En un momento, Mavi se apoyó a mi lado en la cama para decirme que intentara respirar profundo entre las contracciones y que cuando me avisara no empujara más. Fue lo único que me pidió y así hice. Me esforcé más en coger mucho aire entre contracciones y no hacer una apnea que en empujar, de eso ya se encargaba mi útero. Entonces empecé a sentir la cabeza de mi hijo, como bajaba y se abría la pelvis. La potencia de cada contracción lo hacía descender para luego, en la pausa, retroceder un poco. Era un vaivén enérgico e intenso que duro unas pocas contracciones, pero ya se le podía tocar la cabeza. Finalmente apareció el aro de fuego. Un ardor penetrante en la vagina que me avisaba de que ya quedaba poco. Con los ojos cerrados y dejándome llevar por el poder del parto, sintiendo que me abría para dar paso a la vida, apenas pasaron un par de contracciones más cuando escuché a Mavi decirme: “¡ya, no hagas nada!”. Segundos después nacía nuestro hijo. Rápidamente me separé de la cama y lo cogí. Traía una vuelta de cordón que Mavi le quitó mientras Jorge y yo lo sosteníamos, y le pedí que no se lo cortara hasta que dejara de latir. Después empezamos a acariciarlo, a hablarle, a reír. ¡Era un niño!. Él aun exhausto, no fue hasta que me tumbé cuando lo escuchamos por primera vez, apenas un gimoteo, luego se quedó tranquilo sobre mi pecho.

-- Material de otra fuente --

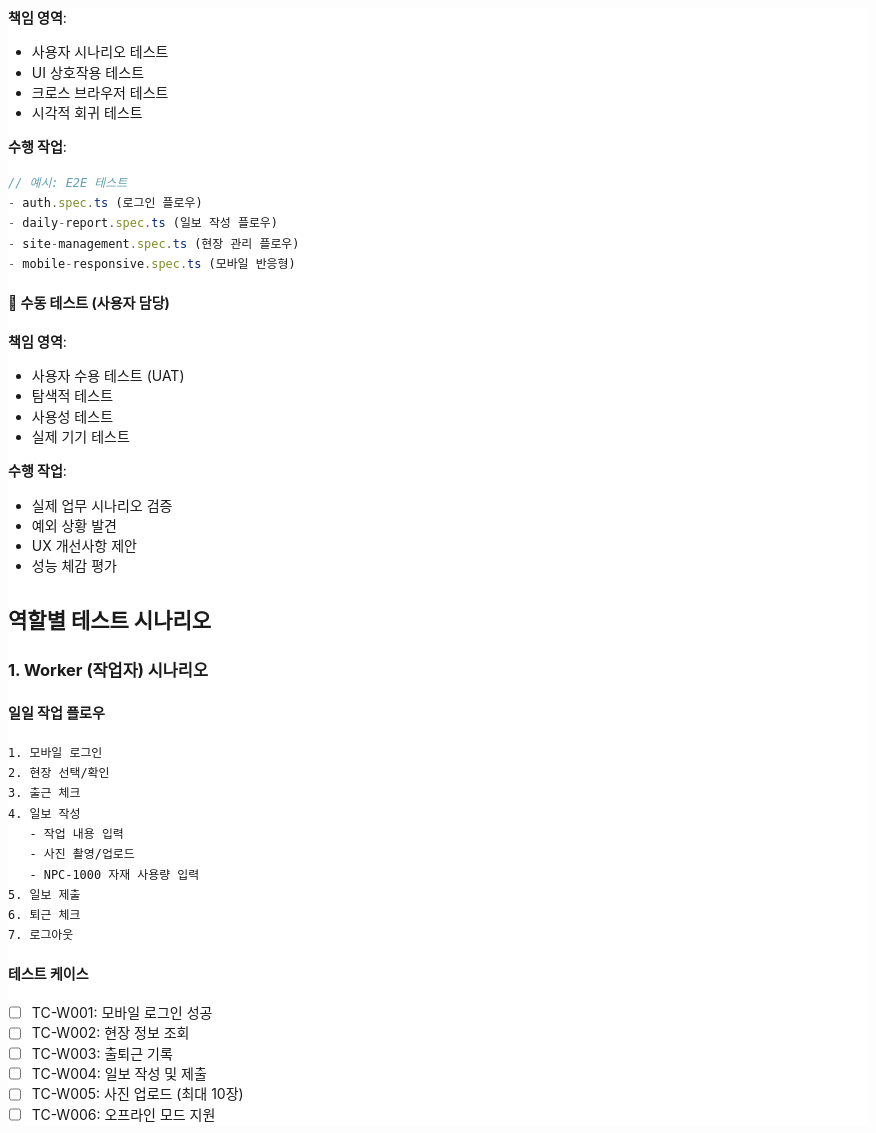 **책임 영역**:

- 사용자 시나리오 테스트
- UI 상호작용 테스트
- 크로스 브라우저 테스트
- 시각적 회귀 테스트

**수행 작업**:

```typescript
// 예시: E2E 테스트
- auth.spec.ts (로그인 플로우)
- daily-report.spec.ts (일보 작성 플로우)
- site-management.spec.ts (현장 관리 플로우)
- mobile-responsive.spec.ts (모바일 반응형)
```

#### 👤 수동 테스트 (사용자 담당)

**책임 영역**:

- 사용자 수용 테스트 (UAT)
- 탐색적 테스트
- 사용성 테스트
- 실제 기기 테스트

**수행 작업**:

- 실제 업무 시나리오 검증
- 예외 상황 발견
- UX 개선사항 제안
- 성능 체감 평가

## 역할별 테스트 시나리오

### 1. Worker (작업자) 시나리오

#### 일일 작업 플로우

```
1. 모바일 로그인
2. 현장 선택/확인
3. 출근 체크
4. 일보 작성
   - 작업 내용 입력
   - 사진 촬영/업로드
   - NPC-1000 자재 사용량 입력
5. 일보 제출
6. 퇴근 체크
7. 로그아웃
```

#### 테스트 케이스

- [ ] TC-W001: 모바일 로그인 성공
- [ ] TC-W002: 현장 정보 조회
- [ ] TC-W003: 출퇴근 기록
- [ ] TC-W004: 일보 작성 및 제출
- [ ] TC-W005: 사진 업로드 (최대 10장)
- [ ] TC-W006: 오프라인 모드 지원

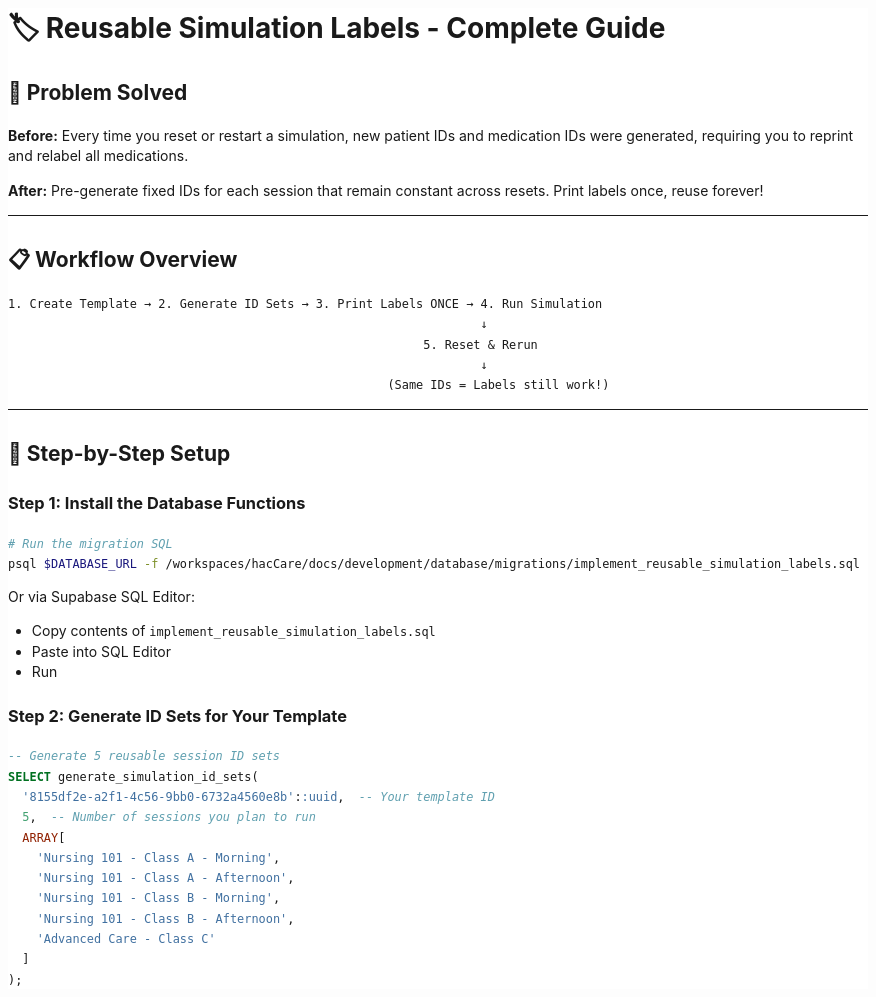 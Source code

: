 # 🏷️ Reusable Simulation Labels - Complete Guide

## 🎯 Problem Solved

**Before:** Every time you reset or restart a simulation, new patient IDs and medication IDs were generated, requiring you to reprint and relabel all medications.

**After:** Pre-generate fixed IDs for each session that remain constant across resets. Print labels once, reuse forever!

---

## 📋 Workflow Overview

```
1. Create Template → 2. Generate ID Sets → 3. Print Labels ONCE → 4. Run Simulation
                                                                  ↓
                                                          5. Reset & Rerun
                                                                  ↓
                                                     (Same IDs = Labels still work!)
```

---

## 🚀 Step-by-Step Setup

### Step 1: Install the Database Functions

```bash
# Run the migration SQL
psql $DATABASE_URL -f /workspaces/hacCare/docs/development/database/migrations/implement_reusable_simulation_labels.sql
```

Or via Supabase SQL Editor:
- Copy contents of `implement_reusable_simulation_labels.sql`
- Paste into SQL Editor
- Run

### Step 2: Generate ID Sets for Your Template

```sql
-- Generate 5 reusable session ID sets
SELECT generate_simulation_id_sets(
  '8155df2e-a2f1-4c56-9bb0-6732a4560e8b'::uuid,  -- Your template ID
  5,  -- Number of sessions you plan to run
  ARRAY[
    'Nursing 101 - Class A - Morning',
    'Nursing 101 - Class A - Afternoon',
    'Nursing 101 - Class B - Morning',
    'Nursing 101 - Class B - Afternoon',
    'Advanced Care - Class C'
  ]
);
```
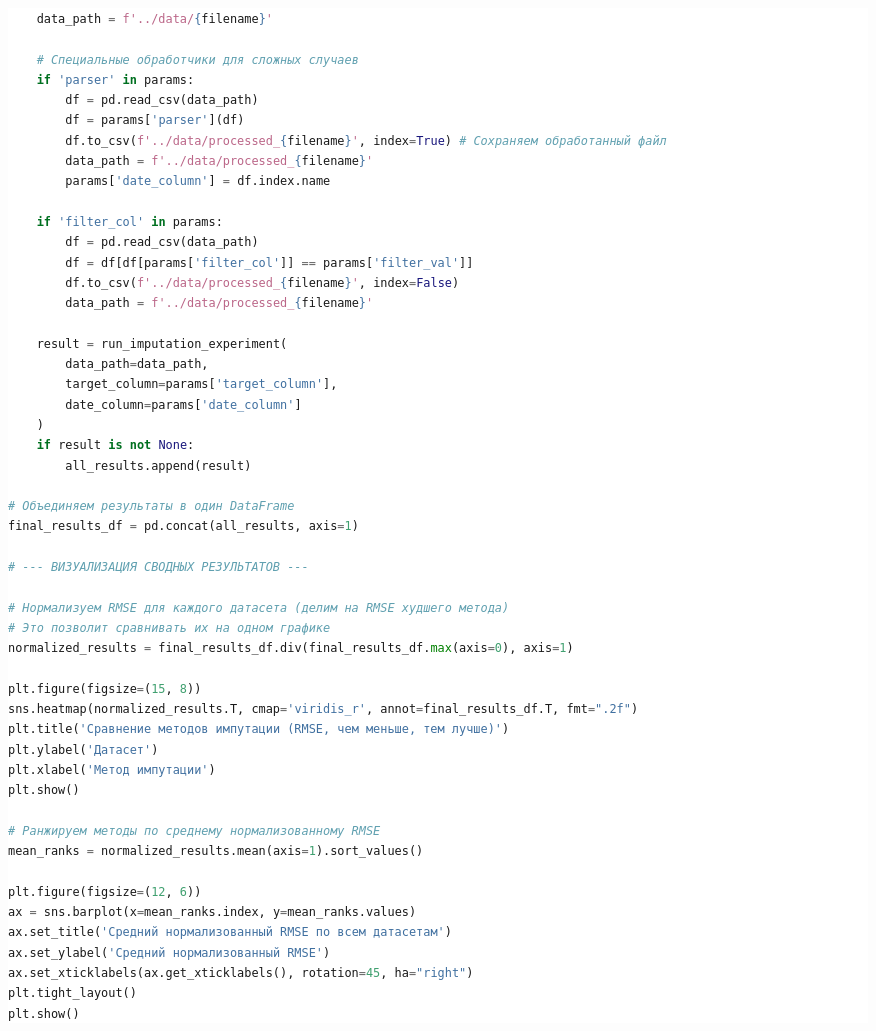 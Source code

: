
 ```python
    data_path = f'../data/{filename}'
    
    # Специальные обработчики для сложных случаев
    if 'parser' in params:
        df = pd.read_csv(data_path)
        df = params['parser'](df)
        df.to_csv(f'../data/processed_{filename}', index=True) # Сохраняем обработанный файл
        data_path = f'../data/processed_{filename}'
        params['date_column'] = df.index.name
    
    if 'filter_col' in params:
        df = pd.read_csv(data_path)
        df = df[df[params['filter_col']] == params['filter_val']]
        df.to_csv(f'../data/processed_{filename}', index=False)
        data_path = f'../data/processed_{filename}'

    result = run_imputation_experiment(
        data_path=data_path,
        target_column=params['target_column'],
        date_column=params['date_column']
    )
    if result is not None:
        all_results.append(result)

# Объединяем результаты в один DataFrame
final_results_df = pd.concat(all_results, axis=1)

# --- ВИЗУАЛИЗАЦИЯ СВОДНЫХ РЕЗУЛЬТАТОВ ---

# Нормализуем RMSE для каждого датасета (делим на RMSE худшего метода)
# Это позволит сравнивать их на одном графике
normalized_results = final_results_df.div(final_results_df.max(axis=0), axis=1)

plt.figure(figsize=(15, 8))
sns.heatmap(normalized_results.T, cmap='viridis_r', annot=final_results_df.T, fmt=".2f")
plt.title('Сравнение методов импутации (RMSE, чем меньше, тем лучше)')
plt.ylabel('Датасет')
plt.xlabel('Метод импутации')
plt.show()

# Ранжируем методы по среднему нормализованному RMSE
mean_ranks = normalized_results.mean(axis=1).sort_values()

plt.figure(figsize=(12, 6))
ax = sns.barplot(x=mean_ranks.index, y=mean_ranks.values)
ax.set_title('Средний нормализованный RMSE по всем датасетам')
ax.set_ylabel('Средний нормализованный RMSE')
ax.set_xticklabels(ax.get_xticklabels(), rotation=45, ha="right")
plt.tight_layout()
plt.show()
```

Ahora ya solo quedaba esperar el alumbramiento de la placenta. Mientras tanto, y con Darío sobre mí, seguían el protocolo hospitalario de registro, y a pesar de no ser el momento más oportuno lo hicieron como infinita dulzura. Pasaron los minutos y la placenta no terminaba de salir, entonces Mavi comenzó a masajear mi abdomen, y así, con un poco de suave ayuda salió el órgano que había alimentado a nuestro bebé durante 9 meses. Grande, bonita y poderosa.

Aquel amanecer, a las 6.35 de la mañana, no solo nació nuestro hijo Darío, también el momento más bonito de mi vida. No hubo ni un daño (ni físico (periné intacto) ni emocional), ni prisa, ni miedos. Solo intimidad, seguridad, ternura y respeto. Tuve un hombre excepcional a mi lado que me dio soporte y amor, y una matrona que cuidó y protegió nuestro momento.

Aquel 29 de noviembre pude parir y mi hijo nacer, los dos fuertes y rebosantes de oxitocina en el encuentro de nuestras vidas.

(Llevaba “Plan de Parto” pero no lo llegamos a entregar. Nada más llegar nos dijeron que después nos lo pedirían. Ese después no llegó, así que fuimos hablando las cosas sobre la marcha. Con las ideas claras y la suerte de contar con una gran profesional todo fue tal y como habíamos deseado.)